> _TASK TO CARRY OUT_
Quote, without any change, the line that contains "四、近人诗句工于写景者，亦复" and all lines that follow it to the end of the data below.

Stored data entries:
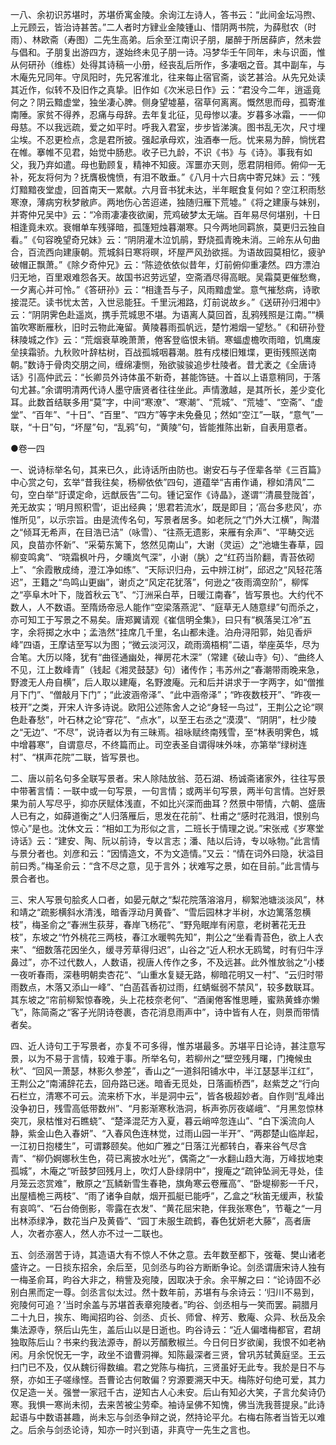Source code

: <!-- { "loadSidebar": true } -->
一八、余初识苏堪时，苏堪侨寓金陵。余询江左诗人，答书云：“此间金坛冯煦、上元顾云，皆治诗甚苦。”二人者时方肄业金陵锺山、惜阴两书院，为薛慰农（时雨）、林欧斋（寿图）二先生高弟。后余至江南识子朋，屡醉于所居薛庐，然未尝与倡和。子朋复出游四方，遂始终未见子朋一诗。冯梦华壬午同年，未与识面，惟从何研孙（维栋）处得其诗稿一小册，经丧乱后所作，多凄咽之音。其中副车，与木庵先兄同年。守凤阳时，先兄客淮北，往来每止宿官斋，谈艺甚洽。从先兄处读其近作，似转不及旧作之真挚。旧作如《次米忌日作》云：“君没今二年，逍遥竟何之？阴云黯虚堂，独坐凄心脾。侧身望墟墓，宿草何离离。慨然思而母，孤寄淮南陲。家贫不得养，忍痛与母辞。去年复北征，见母惨以凄。岁暮多冰霜，一一仰母慈。不以我远疏，爱之如平时。呼我入君室，步步皆涕演。图书乱无次，尺寸埋尘埃。不忍更检点，念是君所披。强起承母欢，浊酒奉一卮。忧来易为醉，惝恍君在帷。搴帷不见君，始觉中肠悲。收子已九龄，不识《书》与《诗》。事我有如父，我乃弃如遣。母也勤顾复，精神不知疲。浑噩亦天则，愿君阴相师。俯仰一无补，死友将何为？抚膺极愧愤，有泪不敢垂。”《八月十六日病中寄兄妹》云：“残灯黯黯夜堂虚，回首南天一累献。六月音书犹未达，半年眠食复何如？空江积雨愁寒潦，薄病穷秋梦敝庐。两地伤心苦迢递，独随归雁下荒墟。”《将之建康与妹别，并寄仲兄吴中》云：“冷雨凄凄夜欲阑，荒鸡破梦太无端。百年易尽何堪别，十日相逢竟未欢。衰帽单车残驿暗，孤篷短烛暮潮寒。只今两地同羁旅，莫更归云独自看。”《句容晚望奇兄妹》云：“阴阴灌木泣饥鹃，野烧孤青晚未消。三岭东从句曲合，百流西向建康朝。荒城斜日寒将暝，坏屋严风劲欲摇。为语故园莫相忆，疲驴破帽正飘萧。”《除夕奇仲兄》云：“陈迹依依似昔年，灯前俯仰重凄然。四方漂泊归无地，百里艰难怨各天。故国书迟劳远望，空斋酒尽得高眠。吴霜莫更催愁鸯，一夕离心并可怜。”《答研孙》云：“相逢吾与子，风雨黯虚堂。意气摧愁病，诗歌接混茫。读书忧太苦，入世忌能狂。千里沅湘路，灯前说故乡。”《送研孙归湘中》云：“阴阴霁色赴遥岚，携手荒城思不堪。为语离人莫回首，乱鸦残照是江南。”“横笛吹寒断雁秋，旧时云物此淹留。黄陵暮雨孤帆远，楚竹湘烟一望愁。”《和研孙登秣陵城之作》云：“荒烟衰草晚萧萧，倦客登临恨未销。寒蝠虚檐吹雨暗，饥鹰废垒挟霜骄。九秋败叶辞枯树，百战孤城咽暮潮。胜有戍楼旧雉堞，更街残照送南朝。”数诗于骨肉交朋之间，缠绵凄恻，殆欲骏骏追步杜陵者。昔尤袤之《全唐诗话》引高仲武云：“长卿员外诗体虽不新奇，甚能饰链。十首以上语意稍同，于落句尤甚。”余谓明清两代诗人墨守唐贤者往往坐此。声情激越，是其所长，差少变化耳。此数首结联多用“莫”字，中间“寒潦”、“寒潮”、“荒城”、“荒墟”、“空斋”、“虚堂”、“百年”、“十日”、“百里”、“四方”等字未免叠见；然如“空江”一联，“意气”一联，“十日”句，“坏屋”句，“乱鸦”句，“黄陵”句，皆能推陈出新，自表用意者。

●卷一四

一、说诗标举名句，其来已久，此诗话所由防也。谢安石与子侄辈各举《三百篇》中心赏之句，玄举“昔我往矣，杨柳依依”四句，道蕴举“吉甫作诵，穆如清风”二句，空白举“訏谟定命，远猷辰告”二句。锺记室作《诗晶》，遂谓“‘清晨登陇首’，羌无故实；‘明月照积雪’，讵出经典；‘思君若流水’，既是即目；‘高台多悲风’，亦惟所见”，以示宗旨。由是流传名句，写景者居多。如老阮之“门外大江横”，陶潜之“倾耳无希声，在目浩已洁”（咏雪）、“往燕无遗影，来雁有余声”、“平畴交远风，良苗亦怀新”、“采菊东篱下，悠然见南山”，大谢（灵运）之“池塘生春草，园柳变鸣禽”、“晓霜枫叶丹，夕曛岚气深”，小谢（朓）之“红药当阶翻，青苔依砌上”、“余霞散成绮，澄江净如练”、“天际识归舟，云中辨江树”，邱迟之“风轻花落迟”，王籍之“鸟鸣山更幽”，谢贞之“风定花犹落”，何逊之“夜雨滴空阶”，柳恽之“亭阜木叶下，陇首秋云飞”、“汀洲采白苹，日暖江南春”，皆写景也。大约代不数人，人不数语。至隋炀帝忌人能作“空梁落燕泥”、“庭草无人随意绿”句而杀之，亦可知工于写景之不易矣。唐郑翼请观《崔信明全集》，曰只有“枫落吴江冷”五字，余将掷之水中；孟浩然“挂席几千里，名山都未逢。泊舟浔阳郭，始见香炉峰”四语，王摩诘至写以为图；“微云淡河汉，疏雨滴梧桐”二语，举座英华，尽为合笔。大历以降，犹有“曲径通幽处，禅房花木深”（常建《破山寺》句）、“曲终人不见，江上数峰青”（钱起《湘灵鼓瑟》句）诸传作；韦苏州之“春潮带雨晚来急，野渡无人舟自横”，后人取以建庵，名野渡庵。元和后并讲求于一字两字，如“僧推月下门”、“僧敲月下门”；“此波涵帝泽”、“此中涵帝泽”；“昨夜数枝开”、“昨夜一枝开”之类，开宋人许多诗说。欧阳公述陈舍人之论“身轻一鸟过”，王荆公之论“暝色赴春愁”，叶石林之论“穿花”、“点水”，以至王右丞之“漠漠”、“阴阴”，杜少陵之“无边”、“不尽”，说诗者以为有三昧焉。祖咏赋终南残雪，至“林表明霁色，城中增暮寒”，自谓意尽，不终篇而止。司空表圣自谓得味外味，亦第举“绿树连村”、“棋声花院”二联，皆写景也。

二、唐以前名句多全联写景者。宋人除陆放翁、范石湖、杨诚斋诸家外，往往写景中带著言情：一联中或一句写景，一句言情；或两半句写景，两半句言情。岂好景果为前人写尽乎，抑亦厌赋体浅直，不如比兴深而曲耳？然景中带情，六朝、盛唐人已有之，如薛道衡之“人归落雁后，思发在花前”、杜甫之“感时花溅泪，恨别鸟惊心”是也。沈休文云：“相如工为形似之言，二班长于情理之说。”宋张戒《岁寒堂诗话》云：“建安、陶、阮以前诗，专以言志；潘、陆以后诗，专以咏物。”此言情与景分者也。刘彦和云：“因情造文，不为文造情。”又云：“情在词外曰隐，状溢目前曰秀。”梅圣俞云：“含不尽之意，见于言外；状难写之景，如在目前。”此言情与景合者也。

三、宋人写景句脍炙人口者，如晏元献之“梨花院落溶溶月，柳絮池塘淡淡风”，林和靖之“疏影横斜水清浅，暗香浮动月黄昏”、“雪后园林才半树，水边篱落忽横枝”，梅圣俞之“春洲生荻芽，春岸飞杨花”、“野凫眠岸有闲意，老树著花无丑枝”，东坡之“竹外桃花三两枝，春江水暖鸭先知”，荆公之“坐看青苔色，欲上人衣来”、“细数落花因坐久，缓寻芳草得归迟”，山谷之“近人积水无鸥鹭，时有归牛浮鼻过”，亦不过代数人，人数语，视唐人传作之多，不及远甚。此外惟放翁之“小楼一夜听春雨，深巷明朝卖杏花“、“山重水复疑无路，柳暗花明又一村”、“云归时带雨数点，木落又添山一峰”、“白菡萏香初过雨，红蜻蜒弱不禁风”，较多数联耳。其东坡之“帘前柳絮惊春晚，头上花枝奈老何”、“酒阑倦客惟思睡，蜜熟黄蜂亦懒飞”，陈简斋之“客子光阴诗卷裹，杏花消息雨声中”，诗中皆有人在，则景而带情者矣。

四、近人诗句工于写景者，亦复不可多得，惟苏堪最多。苏堪平日论诗，甚注意写景，以为不易于言情，较难于事。所举名句，若柳州之“壁空残月曙，门掩候虫秋”、“回风一萧瑟，林影久参差”，香山之“一道斜阳铺水中，半江瑟瑟半江红”，王荆公之“南浦辞花去，回舟路已迷。暗香无觅处，日落画桥西”，赵紫芝之“行向石栏立，清寒不可云。流来桥下水，半是洞中云”，皆各极超妙者。自作则“乱峰出没争初日，残雪高低带数州”、“月影渐寒秋浩洞，柝声弥厉夜嵯峨”、“月黑忽惊林突兀，泉枯惟对石瞧蛲”、“楚泽混茫方入夏，暮云峭啐忽连山”、“白下溪流向人静，紫金山色入春妍”、“入春风色连林觉，过雨山园一半开”、“两郡楚山临岸起，一江初日抱楼生”，可谓夥颐矣。他如广雅之“日落江光都转白，春来谷气尽含青”、“柳仍婀娜秋生色，荷已离披水吐光”，偶斋之“一水翻山趋大海，万峰拔地束孤城”，木庵之“听鼓梦回残月上，吹灯人卧绿阴中”，搜庵之“疏钟坠涧无寻处，佳月笼云恣赏难”，散原之“瓦鳞新雪生春艳，旗角寒云卷雁高”、“卧堤柳影一千尺，出屋樯桅三两枝”、“雨了诸争自献，烟开孤艇已能呼”，乙盒之“秋笛无缓声，秋蛰有哀鸣”、“石台倚倒影，零露在衣发”、“黄花屈宋艳，伴我张寒色”，节菴之“一月出林添绿净，数花当户及黄昏”、“园丁未服生疏鹤，春色犹妍老大藤”，高者唐人，次者亦塞人，然人亦不过一二联也。

五、剑丞溺苦于诗，其造语大有不惊人不休之意。去年数至都下，弢菴、樊山诸老盛许之。一日掞东招余，余后至，见剑丞与昀谷方断断争论。剑丞谓唐宋诗人独有一梅圣俞耳，昀谷大非之，稍訾及宛陵，因取决于余。余平解之曰：“论诗固不必别白黑而定一尊。剑丞言似太过。然十数年前，苏堪有与余诗云：‘归川不易到，宛陵何可追？’当时余盖与苏堪首表章宛陵者。”昀谷、剑丞相与一笑而罢。嗣腊月二十九日，挨东、晦闻招昀谷、剑丞、贞长、师曾、梓芳、敷庵、众异、秋岳及余集法源寺，祭后山先生，盖后山以是日逝也。昀谷诗云：“近人偏嗜梅都官，君胡独取陈后山？书来约我法源寺，酹以芳醑敷椒兰。今日何日岁欲阑，我恨不如老衲闲。月余怳怳无一字，政坐不谙曹洞禅。知陈最深者三贤，曾巩苏轼黄庭坚。王云扫门已不及，仅从魏衍得数编。君之党陈与梅抗，三贤虽好无此专。我於是日不与祭，亦如王子嗟缘悭。吾曹论古何敢偏？穷源要溯天中天。梅陈好句绝可爱，其力仅足造一关。强誉一家冠千古，逆知古人心未安。后山有知必大笑，子言允矣诗仍寒。我惧一寒尚未彻，去来苦被尘劳牵。袖诗呈佛不知愧，佛当洗我菩提泉。”此诗起语与中数语甚趣，尚未忘与剑丞争辩之说，然持论平允。右梅右陈者当皆无以难之。后余与剑丞论诗，知亦一时兴到语，非真守一先生之言也。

> _EXERCISE RESPONSE_
四、近人诗句工于写景者，亦复不可多得，惟苏堪最多。苏堪平日论诗，甚注意写景，以为不易于言情，较难于事。所举名句，若柳州之“壁空残月曙，门掩候虫秋”、“回风一萧瑟，林影久参差”，香山之“一道斜阳铺水中，半江瑟瑟半江红”，王荆公之“南浦辞花去，回舟路已迷。暗香无觅处，日落画桥西”，赵紫芝之“行向石栏立，清寒不可云。流来桥下水，半是洞中云”，皆各极超妙者。自作则“乱峰出没争初日，残雪高低带数州”、“月影渐寒秋浩洞，柝声弥厉夜嵯峨”、“月黑忽惊林突兀，泉枯惟对石瞧蛲”、“楚泽混茫方入夏，暮云峭啐忽连山”、“白下溪流向人静，紫金山色入春妍”、“入春风色连林觉，过雨山园一半开”、“两郡楚山临岸起，一江初日抱楼生”，可谓夥颐矣。他如广雅之“日落江光都转白，春来谷气尽含青”、“柳仍婀娜秋生色，荷已离披水吐光”，偶斋之“一水翻山趋大海，万峰拔地束孤城”，木庵之“听鼓梦回残月上，吹灯人卧绿阴中”，搜庵之“疏钟坠涧无寻处，佳月笼云恣赏难”，散原之“瓦鳞新雪生春艳，旗角寒云卷雁高”、“卧堤柳影一千尺，出屋樯桅三两枝”、“雨了诸争自献，烟开孤艇已能呼”，乙盒之“秋笛无缓声，秋蛰有哀鸣”、“石台倚倒影，零露在衣发”、“黄花屈宋艳，伴我张寒色”，节菴之“一月出林添绿净，数花当户及黄昏”、“园丁未服生疏鹤，春色犹妍老大藤”，高者唐人，次者亦塞人，然人亦不过一二联也。

五、剑丞溺苦于诗，其造语大有不惊人不休之意。去年数至都下，弢菴、樊山诸老盛许之。一日掞东招余，余后至，见剑丞与昀谷方断断争论。剑丞谓唐宋诗人独有一梅圣俞耳，昀谷大非之，稍訾及宛陵，因取决于余。余平解之曰：“论诗固不必别白黑而定一尊。剑丞言似太过。然十数年前，苏堪有与余诗云：‘归川不易到，宛陵何可追？’当时余盖与苏堪首表章宛陵者。”昀谷、剑丞相与一笑而罢。嗣腊月二十九日，挨东、晦闻招昀谷、剑丞、贞长、师曾、梓芳、敷庵、众异、秋岳及余集法源寺，祭后山先生，盖后山以是日逝也。昀谷诗云：“近人偏嗜梅都官，君胡独取陈后山？书来约我法源寺，酹以芳醑敷椒兰。今日何日岁欲阑，我恨不如老衲闲。月余怳怳无一字，政坐不谙曹洞禅。知陈最深者三贤，曾巩苏轼黄庭坚。王云扫门已不及，仅从魏衍得数编。君之党陈与梅抗，三贤虽好无此专。我於是日不与祭，亦如王子嗟缘悭。吾曹论古何敢偏？穷源要溯天中天。梅陈好句绝可爱，其力仅足造一关。强誉一家冠千古，逆知古人心未安。后山有知必大笑，子言允矣诗仍寒。我惧一寒尚未彻，去来苦被尘劳牵。袖诗呈佛不知愧，佛当洗我菩提泉。”此诗起语与中数语甚趣，尚未忘与剑丞争辩之说，然持论平允。右梅右陈者当皆无以难之。后余与剑丞论诗，知亦一时兴到语，非真守一先生之言也。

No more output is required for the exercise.